The only other solution is to add the ability to specify which path to
check and to trace the control plane only.  This would not be a
satisfactory solution since a clear goal is to verify forwarding.

...  Appendix of sorts - Some notes on multipath algorithms ...

RFC2991 is informational and points to some requirements.  It is not
normative, but if a router doesn't meet the requirements the
consequences (microflow reorder or poor load split) are clear and
ample indication of how to avoid this is given.

 requirements:

  1.  Any multipath implementation must avoid reordering microflows.

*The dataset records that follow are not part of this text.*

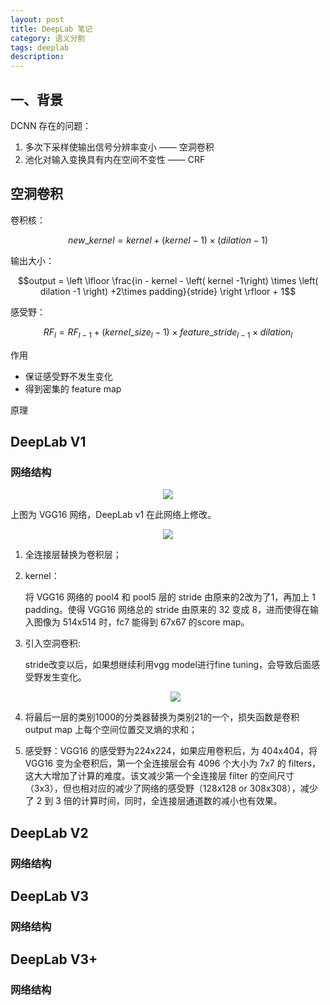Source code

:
 ```yaml
---
layout: post
title: DeepLab 笔记
category: 语义分割
tags: deeplab
description:
---
```


## 一、背景

DCNN 存在的问题：

1. 多次下采样使输出信号分辨率变小 —— 空洞卷积
2. 池化对输入变换具有内在空间不变性 —— CRF

## 空洞卷积

卷积核：

$$new\_kernel = kernel + \left(kernel - 1 \right) \times \left( dilation - 1\right)$$

输出大小：

$$output = \left \lfloor \frac{in - kernel - \left( kernel -1\right) \times \left( dilation -1 \right) +2\times padding}{stride} \right \rfloor + 1$$

感受野：

$$RF_{l} = RF_{l-1} + \left( kernel\_size_{l} - 1\right) \times feature\_stride_{l-1} \times dilation_{l}$$


作用

- 保证感受野不发生变化
- 得到密集的 feature map

原理



## DeepLab V1

### 网络结构

<center>

<img src="https://raw.githubusercontent.com/chiemon/chiemon.github.io/master/img/DeepLab/v1-10.png">

</center>

上图为 VGG16 网络，DeepLab v1 在此网络上修改。

<center>

<img src="https://raw.githubusercontent.com/chiemon/chiemon.github.io/master/img/DeepLab/v1-11.png">

</center>

1. 全连接层替换为卷积层；
2.  kernel：

    将 VGG16 网络的 pool4 和 pool5 层的 stride 由原来的2改为了1，再加上 1 padding。使得 VGG16 网络总的 stride 由原来的 32 变成 8，进而使得在输入图像为 514x514 时，fc7 能得到 67x67 的score map。

3. 引入空洞卷积:

    stride改变以后，如果想继续利用vgg model进行fine tuning，会导致后面感受野发生变化。

    <center>

    <img src="https://raw.githubusercontent.com/chiemon/chiemon.github.io/master/img/DeepLab/v1-12.png">

    </center>

4. 将最后一层的类别1000的分类器替换为类别21的一个，损失函数是卷积 output map 上每个空间位置交叉熵的求和；

5. 感受野：VGG16 的感受野为224x224，如果应用卷积后，为 404x404，将 VGG16 变为全卷积后，第一个全连接层会有 4096 个大小为 7x7 的 filters，这大大增加了计算的难度。该文减少第一个全连接层 filter 的空间尺寸（3x3），但也相对应的减少了网络的感受野（128x128 or 308x308），减少了 2 到 3 倍的计算时间，同时，全连接层通道数的减小也有效果。



## DeepLab V2

### 网络结构

## DeepLab V3

### 网络结构

## DeepLab V3+

### 网络结构
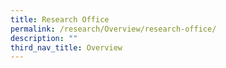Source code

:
 ```yaml
---
title: Research Office
permalink: /research/Overview/research-office/
description: ""
third_nav_title: Overview
---
```

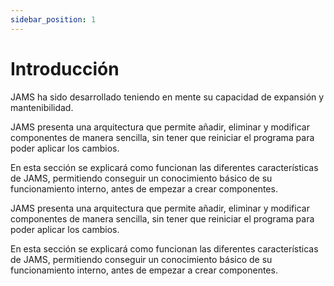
 ```yaml
---
sidebar_position: 1
---
```


# Introducción

JAMS ha sido desarrollado teniendo en mente su capacidad de expansión y mantenibilidad.

JAMS presenta una arquitectura que permite añadir, eliminar y modificar componentes de manera sencilla, sin tener que
reiniciar el programa para poder aplicar los cambios.

En esta sección se explicará como funcionan las diferentes características de JAMS, permitiendo conseguir un
conocimiento básico de su funcionamiento interno, antes de empezar a crear componentes.

JAMS presenta una arquitectura que permite añadir, eliminar y modificar componentes de manera sencilla, sin tener que
reiniciar el programa para poder aplicar los cambios.

En esta sección se explicará como funcionan las diferentes características de JAMS, permitiendo conseguir un
conocimiento básico de su funcionamiento interno, antes de empezar a crear componentes.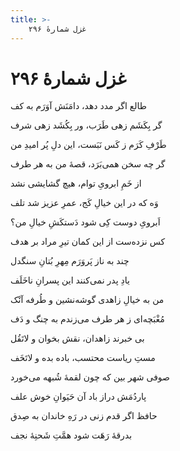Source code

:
 ```yaml
---
title: >-
    غزل شمارهٔ ۲۹۶
---
```

# غزل شمارهٔ ۲۹۶

<div class="b" id="bn1"><div class="m1"><p>طالع اگر مدد دهد، دامَنَش آوَرَم به کف</p></div>
<div class="m2"><p>گر بِکَشَم زهی طَرَب، ور بِکُشَد زهی شرف</p></div></div>
<div class="b" id="bn2"><div class="m1"><p>طَرْفِ کَرَم ز کَس نَبَست، این دلِ پُر امیدِ من</p></div>
<div class="m2"><p>گر چه سخن همی‌بَرَد، قصهٔ من به هر طرف</p></div></div>
<div class="b" id="bn3"><div class="m1"><p>از خَمِ ابرویِ توام، هیچ گشایشی نشد</p></div>
<div class="m2"><p>وَه که در این خیالِ کَج، عمرِ عزیز شد تلف</p></div></div>
<div class="b" id="bn4"><div class="m1"><p>اَبرویِ دوست کِی شود دَستکَشِ خیالِ من؟</p></div>
<div class="m2"><p>کس نزده‌ست از این کمان تیرِ مراد بر هدف</p></div></div>
<div class="b" id="bn5"><div class="m1"><p>چند به ناز پَروَرَم مِهرِ بُتانِ سنگدل</p></div>
<div class="m2"><p>یادِ پدر نمی‌کنند این پسرانِ ناخَلَف</p></div></div>
<div class="b" id="bn6"><div class="m1"><p>من به خیالِ زاهدی گوشه‌نشین و طُرفه آنْک</p></div>
<div class="m2"><p>مُغْبَچه‌ای ز هر طرف می‌زندم به چنگ و دَف</p></div></div>
<div class="b" id="bn7"><div class="m1"><p>بی خبرند زاهدان، نقش بخوان و لاتَقُل</p></div>
<div class="m2"><p>مستِ ریاست محتسب، باده بده و لاتَخَف</p></div></div>
<div class="b" id="bn8"><div class="m1"><p>صوفی شهر بین که چون لقمهٔ شُبهه می‌خورد</p></div>
<div class="m2"><p>پاردُمَش دراز باد آن حَیَوانِ خوش علف</p></div></div>
<div class="b" id="bn9"><div class="m1"><p>حافظ اگر قدم زنی در رَهِ خاندان به صِدق</p></div>
<div class="m2"><p>بدرقهٔ رَهَت شود همَّتِ شَحنِهٔ نجف</p></div></div>
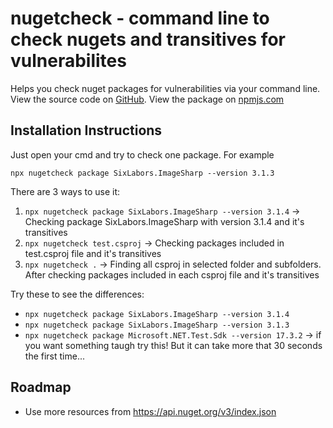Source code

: # nugetcheck - command line to check nugets and transitives for vulnerabilites

Helps you check nuget packages for vulnerabilities via your command line. View the source code on [GitHub](https://github.com/VasilisPlavos/Learn/tree/main/dotnet/NuGets/nugetcheck/). View the package on [npmjs.com](https://www.npmjs.com/package/nugetcheck)

## Installation Instructions
Just open your cmd and try to check one package. For example
```
npx nugetcheck package SixLabors.ImageSharp --version 3.1.3
```

There are 3 ways to use it:
1. `npx nugetcheck package SixLabors.ImageSharp --version 3.1.4` -> Checking package SixLabors.ImageSharp with version 3.1.4 and it's transitives
2. `npx nugetcheck test.csproj` -> Checking packages included in test.csproj file and it's transitives
3. `npx nugetcheck .` -> Finding all csproj in selected folder and subfolders. After checking packages included in each csproj file and it's transitives

Try these to see the differences:
- `npx nugetcheck package SixLabors.ImageSharp --version 3.1.4`
- `npx nugetcheck package SixLabors.ImageSharp --version 3.1.3`
- `npx nugetcheck package Microsoft.NET.Test.Sdk --version 17.3.2` -> if you want something taugh try this! But it can take more that 30 seconds the first time...

## Roadmap
* Use more resources from https://api.nuget.org/v3/index.json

  2.  Some algorithms split traffic better than others.  Using the
      whole address rather than part of it still doesn't split
      microflows and balances load better.

  3.  Some algorithms produce a delay discontinuity for less
      microflows when a new member is added or deleted.

The third criteria in RFC2991 is ignored by current practice.

 key points:

  1.  Per packet (send every other packet to a different interface)
      load split reorders the packets within microflows and is bad.
      [This also impacts L2VPN if reordering at egress is unsupported.]

  2.  The granularity of per IP perfix load split is too coarse and
      the resulting load split can be terrible.  For example, all
      traffic to 18/8 (MIT) going to one interface might make for a
      very uneven load split on a Boston circuit.

Current practice dates back to the late 1980s, possible earlier, when
the PC-RT based T1-NSFNET routers did multipath by src/dst based hash.
The method of hash and modulo or a specific hash designed to produce
an even distribution over a number range has been used by numerous
routers and remains in widespread use.